There’s an old expression that half of America decides who rules.  That’s true – at least during presidential election years.  But what about midterm elections?  Obviously fewer people vote in non-presidential years, but what’s the baseline for these elections?  And why do voters stay home?  Also why have midterm voters gone against the party of the president they recently elected in 40 of 43 election years?

According to data from the Pew Center, turnout in the most recent midterm election (2010) was 36.9 percent – meaning a little over a third of America’s voting age population cast ballots.  In 2006, it was 36.8 percent.  In 2002, it was 37 percent.

By contrast, 53.7 percent of the voting age population showed up for the 2012 election – compared to 57.1 percent in 2008 and 55.7 percent in 2004.

That’s a fairly consistent “turnout gap” of 18-20 percentage points between “on” and “off” presidential years.

Was it always this way?  No.  Through the first half-century of the American Republic, turnout in midterm elections was actually higher.  That changed in the mid-nineteenth century, though, as the popular vote expanded and party organizations placed more emphasis on control of the White House.

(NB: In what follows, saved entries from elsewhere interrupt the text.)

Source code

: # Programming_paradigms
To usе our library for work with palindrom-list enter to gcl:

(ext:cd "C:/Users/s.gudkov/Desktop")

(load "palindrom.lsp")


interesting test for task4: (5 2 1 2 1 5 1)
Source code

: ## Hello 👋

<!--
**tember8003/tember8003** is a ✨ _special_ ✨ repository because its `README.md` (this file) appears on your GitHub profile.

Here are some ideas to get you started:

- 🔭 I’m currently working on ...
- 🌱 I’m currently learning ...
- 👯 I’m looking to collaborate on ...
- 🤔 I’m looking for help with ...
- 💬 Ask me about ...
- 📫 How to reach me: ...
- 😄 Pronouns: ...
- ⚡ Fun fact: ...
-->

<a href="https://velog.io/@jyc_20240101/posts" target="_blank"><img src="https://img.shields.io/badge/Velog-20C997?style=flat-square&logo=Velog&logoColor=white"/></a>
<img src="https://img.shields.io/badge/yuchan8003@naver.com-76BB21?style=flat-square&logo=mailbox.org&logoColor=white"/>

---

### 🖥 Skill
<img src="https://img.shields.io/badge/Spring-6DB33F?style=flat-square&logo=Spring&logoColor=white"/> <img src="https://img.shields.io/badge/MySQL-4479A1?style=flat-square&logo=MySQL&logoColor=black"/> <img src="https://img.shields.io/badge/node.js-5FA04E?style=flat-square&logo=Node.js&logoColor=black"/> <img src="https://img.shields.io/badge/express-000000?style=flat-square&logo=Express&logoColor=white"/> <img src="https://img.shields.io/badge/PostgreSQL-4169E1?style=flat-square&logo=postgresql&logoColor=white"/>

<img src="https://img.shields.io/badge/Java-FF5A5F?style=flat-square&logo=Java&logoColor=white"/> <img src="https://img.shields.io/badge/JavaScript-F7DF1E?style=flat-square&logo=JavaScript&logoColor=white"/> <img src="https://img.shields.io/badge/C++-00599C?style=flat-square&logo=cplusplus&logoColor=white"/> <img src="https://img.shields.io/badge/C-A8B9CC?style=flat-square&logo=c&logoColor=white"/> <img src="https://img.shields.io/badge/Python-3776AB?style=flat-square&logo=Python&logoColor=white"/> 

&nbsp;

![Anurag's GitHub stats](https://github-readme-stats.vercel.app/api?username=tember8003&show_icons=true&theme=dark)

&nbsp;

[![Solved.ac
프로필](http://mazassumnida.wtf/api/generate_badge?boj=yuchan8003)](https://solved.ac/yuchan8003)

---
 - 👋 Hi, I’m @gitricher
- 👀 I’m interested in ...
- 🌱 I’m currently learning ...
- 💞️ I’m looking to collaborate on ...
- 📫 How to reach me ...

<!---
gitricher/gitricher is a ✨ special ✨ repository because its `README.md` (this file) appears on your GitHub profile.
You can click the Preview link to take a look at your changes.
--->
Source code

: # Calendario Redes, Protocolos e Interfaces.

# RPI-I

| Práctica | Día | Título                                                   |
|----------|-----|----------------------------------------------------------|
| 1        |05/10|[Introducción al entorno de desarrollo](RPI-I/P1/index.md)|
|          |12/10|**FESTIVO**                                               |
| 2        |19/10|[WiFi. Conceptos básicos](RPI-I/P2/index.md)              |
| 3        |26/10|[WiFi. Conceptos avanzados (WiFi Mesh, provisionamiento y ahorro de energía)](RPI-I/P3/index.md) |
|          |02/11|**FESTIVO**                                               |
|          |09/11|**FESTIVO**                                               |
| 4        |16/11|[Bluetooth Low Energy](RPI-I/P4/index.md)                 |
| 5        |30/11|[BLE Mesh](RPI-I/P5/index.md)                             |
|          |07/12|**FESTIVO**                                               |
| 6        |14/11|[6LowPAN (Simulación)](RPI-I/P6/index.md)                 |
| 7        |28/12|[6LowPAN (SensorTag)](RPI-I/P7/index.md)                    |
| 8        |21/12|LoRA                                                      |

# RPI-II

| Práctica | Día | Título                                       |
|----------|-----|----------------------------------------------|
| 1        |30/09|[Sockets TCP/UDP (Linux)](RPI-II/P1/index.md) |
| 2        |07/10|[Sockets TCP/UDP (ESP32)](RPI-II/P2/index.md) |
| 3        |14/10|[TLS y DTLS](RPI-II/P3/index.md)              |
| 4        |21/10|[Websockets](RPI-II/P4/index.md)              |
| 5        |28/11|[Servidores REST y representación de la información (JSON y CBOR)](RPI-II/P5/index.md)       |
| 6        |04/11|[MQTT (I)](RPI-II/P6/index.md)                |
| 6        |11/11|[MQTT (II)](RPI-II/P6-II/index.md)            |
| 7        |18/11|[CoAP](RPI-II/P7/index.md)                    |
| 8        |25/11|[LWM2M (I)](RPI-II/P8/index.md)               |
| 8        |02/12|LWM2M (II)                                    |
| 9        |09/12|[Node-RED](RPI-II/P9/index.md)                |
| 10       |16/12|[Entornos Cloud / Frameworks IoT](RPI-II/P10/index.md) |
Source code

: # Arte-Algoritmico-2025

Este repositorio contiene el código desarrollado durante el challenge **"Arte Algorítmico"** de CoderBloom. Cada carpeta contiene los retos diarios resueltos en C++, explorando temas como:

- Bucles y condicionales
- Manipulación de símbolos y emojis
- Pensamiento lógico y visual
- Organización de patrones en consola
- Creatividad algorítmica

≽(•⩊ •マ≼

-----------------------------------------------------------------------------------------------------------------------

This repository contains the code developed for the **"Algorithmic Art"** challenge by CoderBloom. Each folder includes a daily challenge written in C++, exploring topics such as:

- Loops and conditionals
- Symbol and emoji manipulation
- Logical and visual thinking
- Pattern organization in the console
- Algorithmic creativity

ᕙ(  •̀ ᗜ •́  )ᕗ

Since the 1840s, turnout in presidential years has always eclipsed turnout in midterms – with the party in the White House losing seats in the midterms in every election cycle except 1934, 1998 and 2002.

Market Research Foundation will be following the 2014 midterms with an eye on not only how many voters turn out, but which voters turned out – and what motivated them to cast their ballots.

We know Democrats are especially concerned about the lack of interest in the 2014 election among young voters – who favored their candidates by a 55 to 42 percent margin in the last midterm (according to exit polling).  The problem for Democrats?  Only thirty-six percent of 18-29 year old voters (with bachelor’s degrees) cast ballots in 2010 – down from 71 percent in 2008.  If young voters stay home again this year – as early polling suggests they will – we could see another seismic shift along the lines of 2006 and 2010.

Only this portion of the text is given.